*** RECORDS FOR PROCESSING Section Begins ***

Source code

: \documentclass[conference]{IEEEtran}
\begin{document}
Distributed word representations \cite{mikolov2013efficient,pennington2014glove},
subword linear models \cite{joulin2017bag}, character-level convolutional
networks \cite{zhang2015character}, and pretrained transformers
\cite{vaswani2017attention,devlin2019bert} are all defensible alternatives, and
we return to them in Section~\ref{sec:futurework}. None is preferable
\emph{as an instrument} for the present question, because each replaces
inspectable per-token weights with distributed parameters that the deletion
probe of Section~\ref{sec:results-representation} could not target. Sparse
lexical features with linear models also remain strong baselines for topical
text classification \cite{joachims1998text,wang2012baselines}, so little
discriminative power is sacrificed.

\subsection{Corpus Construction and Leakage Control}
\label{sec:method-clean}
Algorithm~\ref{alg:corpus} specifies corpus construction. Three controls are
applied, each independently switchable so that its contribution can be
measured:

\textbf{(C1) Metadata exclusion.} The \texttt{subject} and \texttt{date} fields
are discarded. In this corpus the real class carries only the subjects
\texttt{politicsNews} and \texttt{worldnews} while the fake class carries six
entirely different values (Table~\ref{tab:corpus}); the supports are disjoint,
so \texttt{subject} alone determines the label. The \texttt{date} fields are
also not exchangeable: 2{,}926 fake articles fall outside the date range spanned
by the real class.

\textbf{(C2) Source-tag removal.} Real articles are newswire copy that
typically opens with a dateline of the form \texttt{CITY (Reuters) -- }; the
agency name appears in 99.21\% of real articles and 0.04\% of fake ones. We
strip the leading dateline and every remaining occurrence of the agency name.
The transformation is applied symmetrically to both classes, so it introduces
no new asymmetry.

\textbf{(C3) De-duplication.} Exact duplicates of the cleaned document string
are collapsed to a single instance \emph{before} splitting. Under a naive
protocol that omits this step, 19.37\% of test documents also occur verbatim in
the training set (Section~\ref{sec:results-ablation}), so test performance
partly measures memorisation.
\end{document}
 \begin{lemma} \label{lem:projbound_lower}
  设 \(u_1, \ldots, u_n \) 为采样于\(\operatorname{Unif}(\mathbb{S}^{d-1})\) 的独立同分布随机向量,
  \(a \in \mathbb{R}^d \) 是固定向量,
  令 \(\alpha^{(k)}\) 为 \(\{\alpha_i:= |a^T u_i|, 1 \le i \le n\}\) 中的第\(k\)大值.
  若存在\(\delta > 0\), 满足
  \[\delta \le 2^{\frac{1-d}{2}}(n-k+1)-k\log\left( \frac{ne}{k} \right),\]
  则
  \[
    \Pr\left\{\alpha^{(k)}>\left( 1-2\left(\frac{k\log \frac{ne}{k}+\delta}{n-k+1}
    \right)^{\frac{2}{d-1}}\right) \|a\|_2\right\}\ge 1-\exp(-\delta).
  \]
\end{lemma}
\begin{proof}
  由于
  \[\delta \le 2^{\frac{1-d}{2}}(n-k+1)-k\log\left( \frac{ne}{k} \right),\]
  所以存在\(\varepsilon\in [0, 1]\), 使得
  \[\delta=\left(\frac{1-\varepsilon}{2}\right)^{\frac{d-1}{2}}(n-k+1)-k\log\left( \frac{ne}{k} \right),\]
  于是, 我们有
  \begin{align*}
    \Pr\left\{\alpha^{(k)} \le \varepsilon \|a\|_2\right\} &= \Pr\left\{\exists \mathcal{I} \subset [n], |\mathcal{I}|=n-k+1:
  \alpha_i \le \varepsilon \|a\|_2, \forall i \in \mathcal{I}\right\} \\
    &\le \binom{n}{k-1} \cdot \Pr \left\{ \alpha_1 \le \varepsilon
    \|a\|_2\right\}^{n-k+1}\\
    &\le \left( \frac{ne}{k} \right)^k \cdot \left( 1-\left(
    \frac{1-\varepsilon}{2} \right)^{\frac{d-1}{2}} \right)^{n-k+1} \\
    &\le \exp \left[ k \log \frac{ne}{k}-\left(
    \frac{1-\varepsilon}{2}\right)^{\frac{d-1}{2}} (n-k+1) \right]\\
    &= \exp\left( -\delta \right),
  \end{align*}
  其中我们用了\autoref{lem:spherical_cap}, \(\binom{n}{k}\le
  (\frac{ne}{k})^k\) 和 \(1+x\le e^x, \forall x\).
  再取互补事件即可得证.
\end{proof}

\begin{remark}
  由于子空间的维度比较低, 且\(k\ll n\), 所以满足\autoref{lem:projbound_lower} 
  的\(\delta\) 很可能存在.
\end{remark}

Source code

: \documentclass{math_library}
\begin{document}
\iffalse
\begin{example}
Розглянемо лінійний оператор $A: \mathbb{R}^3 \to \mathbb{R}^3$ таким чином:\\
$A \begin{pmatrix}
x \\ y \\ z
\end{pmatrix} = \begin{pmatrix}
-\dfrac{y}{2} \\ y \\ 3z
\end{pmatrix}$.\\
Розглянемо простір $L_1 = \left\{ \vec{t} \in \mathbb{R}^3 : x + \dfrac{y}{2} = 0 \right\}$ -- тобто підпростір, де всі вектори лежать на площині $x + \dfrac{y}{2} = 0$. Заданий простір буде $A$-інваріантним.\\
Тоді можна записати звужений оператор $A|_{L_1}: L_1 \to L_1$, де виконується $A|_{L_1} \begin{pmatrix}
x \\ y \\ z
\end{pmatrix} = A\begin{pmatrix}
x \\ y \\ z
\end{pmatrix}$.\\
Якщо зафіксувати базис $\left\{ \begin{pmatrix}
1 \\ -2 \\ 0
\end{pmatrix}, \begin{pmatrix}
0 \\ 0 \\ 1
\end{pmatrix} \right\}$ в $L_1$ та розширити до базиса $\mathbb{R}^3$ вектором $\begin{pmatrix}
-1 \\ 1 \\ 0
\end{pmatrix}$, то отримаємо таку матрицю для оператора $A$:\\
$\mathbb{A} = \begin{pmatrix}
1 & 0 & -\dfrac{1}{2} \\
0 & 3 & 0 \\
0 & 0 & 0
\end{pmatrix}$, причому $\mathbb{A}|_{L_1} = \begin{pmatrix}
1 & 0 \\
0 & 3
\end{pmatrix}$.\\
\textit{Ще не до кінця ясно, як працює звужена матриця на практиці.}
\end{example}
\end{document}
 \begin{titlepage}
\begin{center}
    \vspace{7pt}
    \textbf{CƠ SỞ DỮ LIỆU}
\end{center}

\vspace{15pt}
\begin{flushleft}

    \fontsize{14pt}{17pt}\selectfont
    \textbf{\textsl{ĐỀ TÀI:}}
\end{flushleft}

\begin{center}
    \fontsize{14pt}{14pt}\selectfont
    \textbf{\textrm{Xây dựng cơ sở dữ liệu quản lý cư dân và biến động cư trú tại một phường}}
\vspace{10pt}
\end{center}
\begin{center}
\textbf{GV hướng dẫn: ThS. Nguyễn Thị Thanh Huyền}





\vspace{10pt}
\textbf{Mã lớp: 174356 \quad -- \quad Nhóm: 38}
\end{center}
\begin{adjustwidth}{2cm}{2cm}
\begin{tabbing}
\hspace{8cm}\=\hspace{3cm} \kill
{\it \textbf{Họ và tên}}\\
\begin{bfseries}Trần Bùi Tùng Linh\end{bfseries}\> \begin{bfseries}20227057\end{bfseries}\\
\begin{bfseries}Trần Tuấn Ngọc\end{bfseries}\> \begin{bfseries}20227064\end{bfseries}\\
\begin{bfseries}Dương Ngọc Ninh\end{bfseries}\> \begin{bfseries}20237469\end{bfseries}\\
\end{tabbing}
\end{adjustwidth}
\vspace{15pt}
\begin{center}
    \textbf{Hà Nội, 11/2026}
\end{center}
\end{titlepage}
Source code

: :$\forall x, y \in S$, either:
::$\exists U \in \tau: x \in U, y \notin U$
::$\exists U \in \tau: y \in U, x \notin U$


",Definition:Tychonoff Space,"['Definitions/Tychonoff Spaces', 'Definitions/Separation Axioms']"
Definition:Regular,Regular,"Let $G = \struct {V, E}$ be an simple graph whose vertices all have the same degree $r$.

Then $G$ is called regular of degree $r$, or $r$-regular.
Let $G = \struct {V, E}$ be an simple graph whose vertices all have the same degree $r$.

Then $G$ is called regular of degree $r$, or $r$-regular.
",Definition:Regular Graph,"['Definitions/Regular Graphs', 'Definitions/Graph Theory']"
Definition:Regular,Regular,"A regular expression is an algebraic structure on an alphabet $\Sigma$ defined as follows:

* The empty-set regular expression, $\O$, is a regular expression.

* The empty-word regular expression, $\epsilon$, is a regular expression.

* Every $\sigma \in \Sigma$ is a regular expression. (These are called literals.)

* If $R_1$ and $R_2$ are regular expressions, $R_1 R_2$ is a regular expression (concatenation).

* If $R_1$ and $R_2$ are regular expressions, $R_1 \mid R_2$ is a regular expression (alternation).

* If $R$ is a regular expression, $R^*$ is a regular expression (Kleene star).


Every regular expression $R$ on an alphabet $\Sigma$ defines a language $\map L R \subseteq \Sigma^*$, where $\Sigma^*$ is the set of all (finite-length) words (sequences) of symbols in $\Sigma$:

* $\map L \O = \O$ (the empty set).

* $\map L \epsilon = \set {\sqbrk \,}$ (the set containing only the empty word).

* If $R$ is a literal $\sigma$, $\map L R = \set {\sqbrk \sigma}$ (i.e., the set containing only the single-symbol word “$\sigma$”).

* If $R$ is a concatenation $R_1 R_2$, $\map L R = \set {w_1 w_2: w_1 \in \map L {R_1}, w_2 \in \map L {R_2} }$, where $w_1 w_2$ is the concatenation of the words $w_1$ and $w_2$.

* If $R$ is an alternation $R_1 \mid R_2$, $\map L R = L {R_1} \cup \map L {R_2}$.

*** RECORDS FOR PROCESSING Section Ends ***

# WHAT TO WORK ON
Looking at the records above, tally the lines holding "results" and reply with that number only.

# TASK RESULT
2